[Opening ENTRIES SUPPLIED section]

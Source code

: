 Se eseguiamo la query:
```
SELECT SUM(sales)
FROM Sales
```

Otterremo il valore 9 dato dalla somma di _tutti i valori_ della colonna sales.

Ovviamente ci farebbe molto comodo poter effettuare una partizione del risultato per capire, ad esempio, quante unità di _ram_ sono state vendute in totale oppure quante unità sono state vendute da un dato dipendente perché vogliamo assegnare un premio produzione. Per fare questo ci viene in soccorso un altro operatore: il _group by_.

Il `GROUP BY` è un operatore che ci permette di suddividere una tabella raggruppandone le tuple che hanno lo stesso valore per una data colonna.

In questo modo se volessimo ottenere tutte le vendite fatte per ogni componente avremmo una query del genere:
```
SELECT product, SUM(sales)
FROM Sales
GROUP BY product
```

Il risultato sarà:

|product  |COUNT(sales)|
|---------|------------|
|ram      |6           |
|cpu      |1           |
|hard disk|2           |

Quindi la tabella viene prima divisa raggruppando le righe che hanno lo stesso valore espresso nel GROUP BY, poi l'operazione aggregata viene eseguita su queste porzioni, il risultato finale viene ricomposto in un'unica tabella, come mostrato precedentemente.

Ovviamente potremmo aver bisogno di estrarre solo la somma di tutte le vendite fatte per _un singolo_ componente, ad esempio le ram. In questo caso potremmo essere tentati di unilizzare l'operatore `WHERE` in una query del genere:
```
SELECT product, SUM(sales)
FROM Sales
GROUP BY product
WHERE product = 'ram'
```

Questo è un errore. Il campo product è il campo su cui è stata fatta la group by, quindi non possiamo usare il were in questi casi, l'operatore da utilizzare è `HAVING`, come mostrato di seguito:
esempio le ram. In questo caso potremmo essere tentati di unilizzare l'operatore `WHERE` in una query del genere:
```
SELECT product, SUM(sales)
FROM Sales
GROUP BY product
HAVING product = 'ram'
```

[Closing ENTRIES SUPPLIED section]

### WHAT YOU HAVE TO DO:
The response should consist of the entries, retyped exactly and in full.

### RESULT:
Source code

: Se eseguiamo la query:
```
SELECT SUM(sales)
FROM Sales
```

Otterremo il valore 9 dato dalla somma di _tutti i valori_ della colonna sales.

Ovviamente ci farebbe molto comodo poter effettuare una partizione del risultato per capire, ad esempio, quante unità di _ram_ sono state vendute in totale oppure quante unità sono state vendute da un dato dipendente perché vogliamo assegnare un premio produzione. Per fare questo ci viene in soccorso un altro operatore: il _group by_.

Il `GROUP BY` è un operatore che ci permette di suddividere una tabella raggruppandone le tuple che hanno lo stesso valore per una data colonna.

In questo modo se volessimo ottenere tutte le vendite fatte per ogni componente avremmo una query del genere:
```
SELECT product, SUM(sales)
FROM Sales
GROUP BY product
```

Il risultato sarà:

|product  |COUNT(sales)|
|---------|------------|
|ram      |6           |
|cpu      |1           |
|hard disk|2           |

Quindi la tabella viene prima divisa raggruppando le righe che hanno lo stesso valore espresso nel GROUP BY, poi l'operazione aggregata viene eseguita su queste porzioni, il risultato finale viene ricomposto in un'unica tabella, come mostrato precedentemente.

Ovviamente potremmo aver bisogno di estrarre solo la somma di tutte le vendite fatte per _un singolo_ componente, ad esempio le ram. In questo caso potremmo essere tentati di unilizzare l'operatore `WHERE` in una query del genere:
```
SELECT product, SUM(sales)
FROM Sales
GROUP BY product
WHERE product = 'ram'
```

Questo è un errore. Il campo product è il campo su cui è stata fatta la group by, quindi non possiamo usare il were in questi casi, l'operatore da utilizzare è `HAVING`, come mostrato di seguito:
esempio le ram. In questo caso potremmo essere tentati di unilizzare l'operatore `WHERE` in una query del genere:
```
SELECT product, SUM(sales)
FROM Sales
GROUP BY product
HAVING product = 'ram'
```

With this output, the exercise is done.